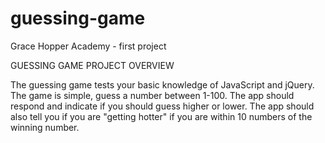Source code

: # guessing-game
Grace Hopper Academy - first project

GUESSING GAME PROJECT OVERVIEW

The guessing game tests your basic knowledge of JavaScript and jQuery. The game is simple, guess a number between 1-100. The app should respond and indicate if you should guess higher or lower. The app should also tell you if you are "getting hotter" if you are within 10 numbers of the winning number.
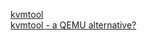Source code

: 
[kvmtool](https://git.kernel.org/pub/scm/linux/kernel/git/will/kvmtool.git/about/)  
[kvmtool - a QEMU alternative?](https://elinux.org/images/4/44/Przywara.pdf)  
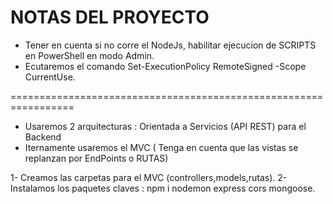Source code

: # NOTAS DEL PROYECTO

- Tener en cuenta si no corre el NodeJs, habilitar ejecucion de SCRIPTS en PowerShell en modo Admin.
- Ecutaremos el comando Set-ExecutionPolicy RemoteSigned -Scope CurrentUse.

=================================================================

- Usaremos 2 arquitecturas : Orientada a Servicios (API REST) para el Backend
- Iternamente usaremos el MVC ( Tenga en cuenta que las vistas se replanzan por EndPoints o RUTAS)

1- Creamos las carpetas para el MVC (controllers,models,rutas).
2- Instalamos los paquetes claves : npm i nodemon express cors mongoose.
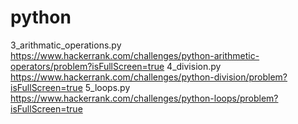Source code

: # python
3_arithmatic_operations.py https://www.hackerrank.com/challenges/python-arithmetic-operators/problem?isFullScreen=true
4_division.py https://www.hackerrank.com/challenges/python-division/problem?isFullScreen=true
5_loops.py https://www.hackerrank.com/challenges/python-loops/problem?isFullScreen=true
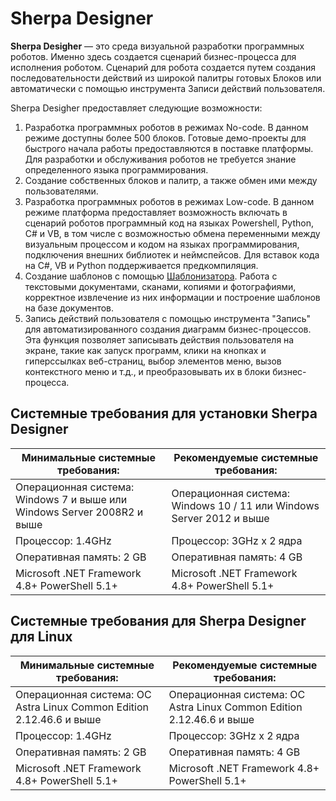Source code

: # Sherpa Designer

**Sherpa Desigher** — это среда визуальной разработки программных роботов. Именно здесь создается сценарий бизнес-процесса для исполнения роботом. Сценарий для робота создается путем создания последовательности действий из широкой палитры готовых Блоков или автоматически с помощью инструмента Записи действий пользователя.&#x20;

Sherpa Desigher предоставляет следующие возможности:

1. Разработка программных роботов в режимах No-code. В данном режиме доступны более 500 блоков.  Готовые демо-проекты для быстрого начала работы предоставляются в поставке платформы. Для разработки и обслуживания роботов не требуется знание определенного языка программирования.
2. Создание собственных блоков и палитр, а также обмен ими между пользователями.
3. Разработка программных роботов в режимах Low-code. В данном режиме платформа предоставляет возможность включать в сценарий роботов программный код на языках Powershell, Python, C# и VB, в том числе с возможностью обмена переменными между визуальным процессом и кодом на языках программирования, подключения внешних библиотек и неймспейсов. Для вставок кода на C#, VB и Python поддерживается предкомпиляция.
4. Создание шаблонов с помощью [Шаблонизатора](../shablonizator/). Работа с текстовыми документами, сканами, копиями и фотографиями, корректное извлечение из них информации и построение шаблонов на базе документов.&#x20;
5. Запись действий пользователя с помощью инструмента "Запись" для автоматизированного создания диаграмм бизнес-процессов. Эта функция позволяет записывать действия пользователя на экране, такие как запуск программ, клики на кнопках и гиперссылках веб-страниц, выбор элементов меню, вызов контекстного меню и т.д., и преобразовывать их в блоки бизнес-процесса.

## Системные требования для установки **Sherpa Designer** <a href="#sistemnye-trebovaniya-dlya-ustanovki-sherpa-designer" id="sistemnye-trebovaniya-dlya-ustanovki-sherpa-designer"></a>

| **Минимальные системные требования:**                                   | **Рекомендуемые системные требования:**                              |
| ----------------------------------------------------------------------- | -------------------------------------------------------------------- |
| Операционная система: Windows 7 и выше или Windows Server 2008R2 и выше | Операционная система: Windows 10 / 11 или Windows Server 2012 и выше |
| Процессор: 1.4GHz                                                       | Процессор: 3GHz x 2 ядра                                             |
| Оперативная память: 2 GB                                                | Оперативная память: 4 GB                                             |
| Microsoft .NET Framework 4.8+ PowerShell 5.1+                           | Microsoft .NET Framework 4.8+ PowerShell 5.1+                        |

## Системные требования для Sherpa Designer для Linux <a href="#sistemnye-trebovaniya-dlya-sherpa-rpa-dlya-linux" id="sistemnye-trebovaniya-dlya-sherpa-rpa-dlya-linux"></a>

| **Минимальные системные требования:**                                | **Рекомендуемые системные требования:**                              |
| -------------------------------------------------------------------- | -------------------------------------------------------------------- |
| Операционная система: ОС Astra Linux Common Edition 2.12.46.6 и выше | Операционная система: ОС Astra Linux Common Edition 2.12.46.6 и выше |
| Процессор: 1.4GHz                                                    | Процессор: 3GHz x 2 ядра                                             |
| Оперативная память: 2 GB                                             | Оперативная память: 4 GB                                             |
| Microsoft .NET Framework 4.8+ PowerShell 5.1+                        | Microsoft .NET Framework 4.8+ PowerShell 5.1+                        |
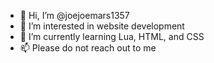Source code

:- 👋 Hi, I’m @joejoemars1357
- 👀 I’m interested in website development
- 🌱 I’m currently learning Lua, HTML, and CSS
- 📫 Please do not reach out to me

<!---
joejoemars1357/joejoemars1357 is a ✨ special ✨ repository because its `README.md` (this file) appears on your GitHub profile.
You can click the Preview link to take a look at your changes.
--->
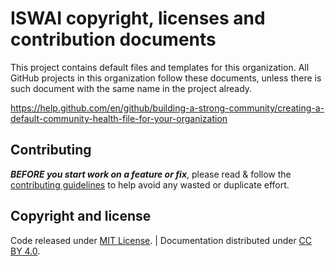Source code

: # ISWAI copyright, licenses and contribution documents

This project contains default files and templates for this organization. All GitHub projects in this organization follow these documents, unless there is such document with the same name in the project already.

https://help.github.com/en/github/building-a-strong-community/creating-a-default-community-health-file-for-your-organization

## Contributing

***BEFORE you start work on a feature or fix***, please read & follow the
[contributing guidelines](https://github.com/iswai/.github/blob/master/CONTRIBUTING.md#contributing)
to help avoid any wasted or duplicate effort.

## Copyright and license

Code released under [MIT License](https://github.com/iswai/.github/blob/master/LICENSE.md). |
Documentation distributed under [CC BY 4.0](https://creativecommons.org/licenses/by/4.0/).
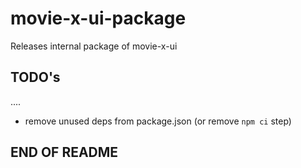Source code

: # movie-x-ui-package

Releases internal package of movie-x-ui

## TODO's

....

- remove unused deps from package.json (or remove `npm ci` step)

## END OF README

▸ YOUR GOAL:
Scan the entries above and return each line that holds "Операционная".

▸ RESULT OF THE TASK:
| Операционная система: Windows 7 и выше или Windows Server 2008R2 и выше | Операционная система: Windows 10 / 11 или Windows Server 2012 и выше |
| Операционная система: ОС Astra Linux Common Edition 2.12.46.6 и выше | Операционная система: ОС Astra Linux Common Edition 2.12.46.6 и выше |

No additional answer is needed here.